* [EXERCISE DESCRIPTION]: Skip all pictures. Write out the data below from its first line through the line that contains "Laptop di Indonesia**".

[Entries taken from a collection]

/---

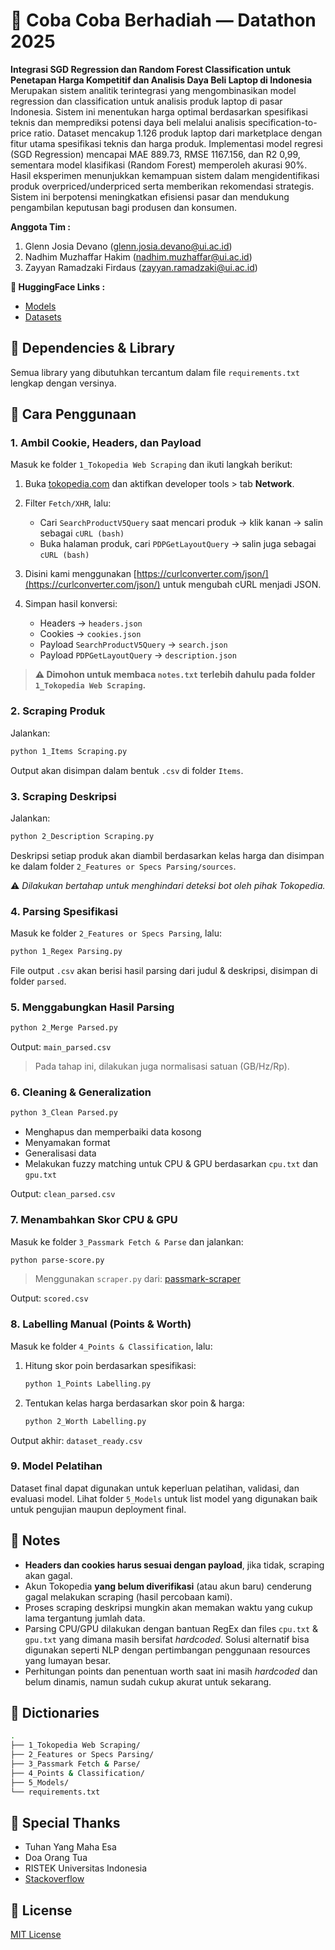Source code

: 
# 🎁 Coba Coba Berhadiah — Datathon 2025
**Integrasi SGD Regression dan Random Forest Classification untuk Penetapan Harga  Kompetitif dan Analisis Daya Beli Laptop di Indonesia**
Merupakan sistem analitik terintegrasi yang mengombinasikan model regression dan classification untuk analisis produk laptop di pasar Indonesia. Sistem ini menentukan harga optimal berdasarkan spesifikasi teknis dan memprediksi potensi daya beli melalui analisis specification-to-price ratio. Dataset mencakup 1.126 produk laptop dari marketplace dengan fitur utama spesifikasi teknis dan harga produk. Implementasi model regresi (SGD Regression) mencapai MAE 889.73, RMSE 1167.156, dan R2 0,99, sementara model klasifikasi (Random Forest) memperoleh akurasi 90%. Hasil eksperimen menunjukkan kemampuan sistem dalam mengidentifikasi produk overpriced/underpriced serta memberikan rekomendasi strategis. Sistem ini berpotensi meningkatkan efisiensi pasar dan mendukung pengambilan keputusan bagi produsen dan konsumen.

**Anggota Tim :**
1. Glenn Josia Devano (glenn.josia.devano@ui.ac.id)
2. Nadhim Muzhaffar Hakim (nadhim.muzhaffar@ui.ac.id)
3. Zayyan Ramadzaki Firdaus (zayyan.ramadzaki@ui.ac.id)

**🤗 HuggingFace Links :**
* [Models](https://huggingface.co/clowndhim/Model_Coba-Coba-Berhadiah)
* [Datasets](https://huggingface.co/datasets/clowndhim/Dataset_Model_CobaCobaBerhadiah)

## 📖 Dependencies & Library

Semua library yang dibutuhkan tercantum dalam file `requirements.txt` lengkap dengan versinya.



## 🚀 Cara Penggunaan

### 1. Ambil Cookie, Headers, dan Payload

Masuk ke folder `1_Tokopedia Web Scraping` dan ikuti langkah berikut:

1. Buka [tokopedia.com](https://tokopedia.com) dan aktifkan developer tools > tab **Network**.
2. Filter `Fetch/XHR`, lalu:

   * Cari `SearchProductV5Query` saat mencari produk → klik kanan → salin sebagai `cURL (bash)`
   * Buka halaman produk, cari `PDPGetLayoutQuery` → salin juga sebagai `cURL (bash)`
3. Disini kami menggunakan [https://curlconverter.com/json/](https://curlconverter.com/json/) untuk mengubah cURL menjadi JSON.
4. Simpan hasil konversi:

   * Headers → `headers.json`
   * Cookies → `cookies.json`
   * Payload `SearchProductV5Query` → `search.json`
   * Payload `PDPGetLayoutQuery` → `description.json`

> **⚠️ Dimohon untuk membaca `notes.txt` terlebih dahulu pada folder `1_Tokopedia Web Scraping`.**

### 2. Scraping Produk

Jalankan:

```bash
python 1_Items Scraping.py
```

Output akan disimpan dalam bentuk `.csv` di folder `Items`.


### 3. Scraping Deskripsi

Jalankan:

```bash
python 2_Description Scraping.py
```

Deskripsi setiap produk akan diambil berdasarkan kelas harga dan disimpan ke dalam folder `2_Features or Specs Parsing/sources`.

⚠️ *Dilakukan bertahap untuk menghindari deteksi bot oleh pihak Tokopedia.*


### 4. Parsing Spesifikasi

Masuk ke folder `2_Features or Specs Parsing`, lalu:

```bash
python 1_Regex Parsing.py
```

File output `.csv` akan berisi hasil parsing dari judul & deskripsi, disimpan di folder `parsed`.


### 5. Menggabungkan Hasil Parsing

```bash
python 2_Merge Parsed.py
```

Output: `main_parsed.csv`
> Pada tahap ini, dilakukan juga normalisasi satuan (GB/Hz/Rp).


### 6. Cleaning & Generalization

```bash
python 3_Clean Parsed.py
```

* Menghapus dan memperbaiki data kosong
* Menyamakan format
* Generalisasi data
* Melakukan fuzzy matching untuk CPU & GPU berdasarkan `cpu.txt` dan `gpu.txt`

Output: `clean_parsed.csv`

### 7. Menambahkan Skor CPU & GPU

Masuk ke folder `3_Passmark Fetch & Parse` dan jalankan:

```bash
python parse-score.py
```

> Menggunakan `scraper.py` dari: [passmark-scraper](https://github.com/ading2210/passmark-scraper)

Output: `scored.csv`

### 8. Labelling Manual (Points & Worth)

Masuk ke folder `4_Points & Classification`, lalu:

1. Hitung skor poin berdasarkan spesifikasi:

   ```bash
   python 1_Points Labelling.py
   ```

2. Tentukan kelas harga berdasarkan skor poin & harga:

   ```bash
   python 2_Worth Labelling.py
   ```

Output akhir: `dataset_ready.csv`

### 9. Model Pelatihan

Dataset final dapat digunakan untuk keperluan pelatihan, validasi, dan evaluasi model. Lihat folder `5_Models` untuk list model yang digunakan baik untuk pengujian maupun deployment final.

## 📝 Notes

* **Headers dan cookies harus sesuai dengan payload**, jika tidak, scraping akan gagal.
* Akun Tokopedia **yang belum diverifikasi** (atau akun baru) cenderung gagal melakukan scraping (hasil percobaan kami).
* Proses scraping deskripsi mungkin akan memakan waktu yang cukup lama tergantung jumlah data.
* Parsing CPU/GPU dilakukan dengan bantuan RegEx dan files `cpu.txt` & `gpu.txt` yang dimana masih bersifat *hardcoded*. Solusi alternatif bisa digunakan seperti NLP dengan pertimbangan penggunaan resources yang lumayan besar.
* Perhitungan points dan penentuan worth saat ini masih *hardcoded* dan belum dinamis, namun sudah cukup akurat untuk sekarang.

## 📂 Dictionaries

```bash
.
├── 1_Tokopedia Web Scraping/
├── 2_Features or Specs Parsing/
├── 3_Passmark Fetch & Parse/
├── 4_Points & Classification/
├── 5_Models/
└── requirements.txt
```

## 💖 Special Thanks

* Tuhan Yang Maha Esa
* Doa Orang Tua
* RISTEK Universitas Indonesia
* [Stackoverflow](stackoverflow.com)

## 📄 License
[MIT License](LICENSE)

\---

* [SOLVED PROBLEM]:
Source code

: 
# 🎁 Coba Coba Berhadiah — Datathon 2025
**Integrasi SGD Regression dan Random Forest Classification untuk Penetapan Harga  Kompetitif dan Analisis Daya Beli Laptop di Indonesia**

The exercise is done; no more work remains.